At 8:45 PM , Blogger kent said...

I am certain that there more than enough of in the Senior position who find themselves threatened by those who have new ideas and have closer plus on the culture than they do. They are increasingly pressured to make successes out of their churches to meet goals that have been established for them and produce results they hgave no idea how to accomplish. They then take these pressures out on those who serve with and report to them. I have no problkem believing the abusive stories being told. I hope that DOOM does indeed take this issue on.

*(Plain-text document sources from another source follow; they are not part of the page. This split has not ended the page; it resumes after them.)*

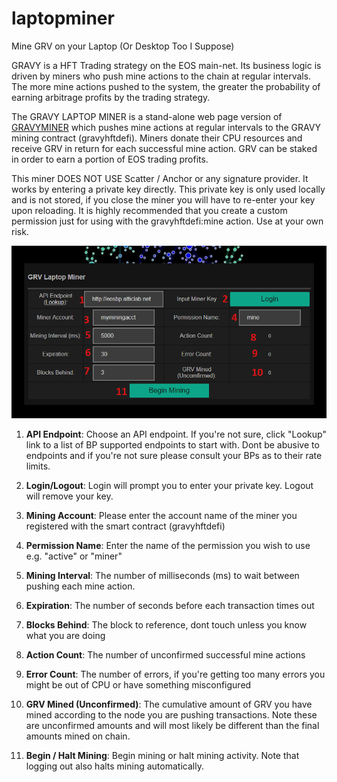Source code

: # laptopminer
Mine GRV on your Laptop (Or Desktop Too I Suppose)

GRAVY is a HFT Trading strategy on the EOS main-net. Its business logic is driven by miners who push mine actions to the chain at regular intervals. The more mine actions pushed to the system, the greater the probability of earning arbitrage profits by the trading strategy.

The GRAVY LAPTOP MINER is a stand-alone web page version of [GRAVYMINER](https://github.com/gravytrainproject/gravyminer) which pushes mine actions at regular intervals to the GRAVY mining contract (gravyhftdefi). Miners donate their CPU resources and receive GRV in return for each successful mine action. GRV can be staked in order to earn a portion of EOS trading profits.

This miner DOES NOT USE Scatter / Anchor or any signature provider. It works by entering a private key directly. This private key is only used locally and is not stored, if you close the miner you will have to re-enter your key upon reloading. It is highly recommended that you create a custom permission just for using with the gravyhftdefi:mine action. Use at your own risk.  

![alt text](images/beginning.png)

1. **API Endpoint**: Choose an API endpoint. If you're not sure, click "Lookup" link to a list of BP supported endpoints to start with. Dont be abusive to endpoints and if you're not sure please consult your BPs as to their rate limits. 

2. **Login/Logout**: Login will prompt you to enter your private key. Logout will remove your key.

3. **Mining Account**: Please enter the account name of the miner you registered with the smart contract (gravyhftdefi)

4. **Permission Name**: Enter the name of the permission you wish to use e.g. "active" or "miner"

5. **Mining Interval**: The number of milliseconds (ms) to wait between pushing each mine action. 

6. **Expiration**: The number of seconds before each transaction times out

7. **Blocks Behind**: The block to reference, dont touch unless you know what you are doing

8. **Action Count**: The number of unconfirmed successful mine actions

9. **Error Count**: The number of errors, if you're getting too many errors you might be out of CPU or have something misconfigured

10. **GRV Mined (Unconfirmed)**: The cumulative amount of GRV you have mined according to the node you are pushing transactions. Note these are unconfirmed amounts and will most likely be different than the final amounts mined on chain. 

11. **Begin / Halt Mining**: Begin mining or halt mining activity. Note that logging out also halts mining automatically.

But I also resonate with the issue of the level of expectations of those who are coming into ministry. What does abusive treatment look like? Expecting them to serve longer than 45 hours per week periodically? To engage in areas of ministry that are less than pleasant or outside of their area of responsibility? To ask then to delay taking the comp day so that a project or program can implemented. Expect that they will be in the office for accountable hours? Giving a monthly report giving an account of how time is spent and what is being accomplished? Those who serve on the committees and ministries of the church are expected to adhere to such guidelines by the companies they work for. Whether or not that is something which is reasonable may not matter, it is simply a fact.

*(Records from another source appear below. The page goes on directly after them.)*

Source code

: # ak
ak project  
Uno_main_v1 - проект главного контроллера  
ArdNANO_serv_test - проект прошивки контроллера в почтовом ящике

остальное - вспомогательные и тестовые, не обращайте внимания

So to answers your questions - yes. Yes to all of them

 
At 3:18 PM , Blogger kathy said...

Yes. Very interesting questions. My experience is that it is a little of both, or to put it another way, difficulty with compromise and respect for our differences. If these differences result in responses of feeling threatened or an attitude of entitlement, there will be conflict. And to add to the the mix of "old" and "young" differences, the responsibility of mediating often falls on lay leadership who are volunteering time out of busy schedules and are not aware of the difficulties until it's too late, or just don't know how to help. So, I would like to see more support available from the denomination when these relationships are forming. Undoubtedly God teaches us lessons from these experiences, but perhaps some woundedness could be prevented with more active support from Covenant leaders who truly care about our established pastors, as well as those bright and shining stars on the rise.

 
At 6:31 PM , Anonymous Anonymous said...

Don, I too am a Covenant Pastor. I graduated NPTS in the 90's. My wife and I would often evaluate our fellow students. We'd think, "Wow, they will have a difficult time in a church" or "He's a good guy, but his wife will give him trouble" or (for many) "They will make great pastors". Within 5yrs. most of the folks we thought would have a tough time were already out of a position. Some who we thought would have a tough time have thrived. Almost all the ones we knew would do well, have. The two factors we thought would make it difficult for people were poor work ethic and lack of social skills.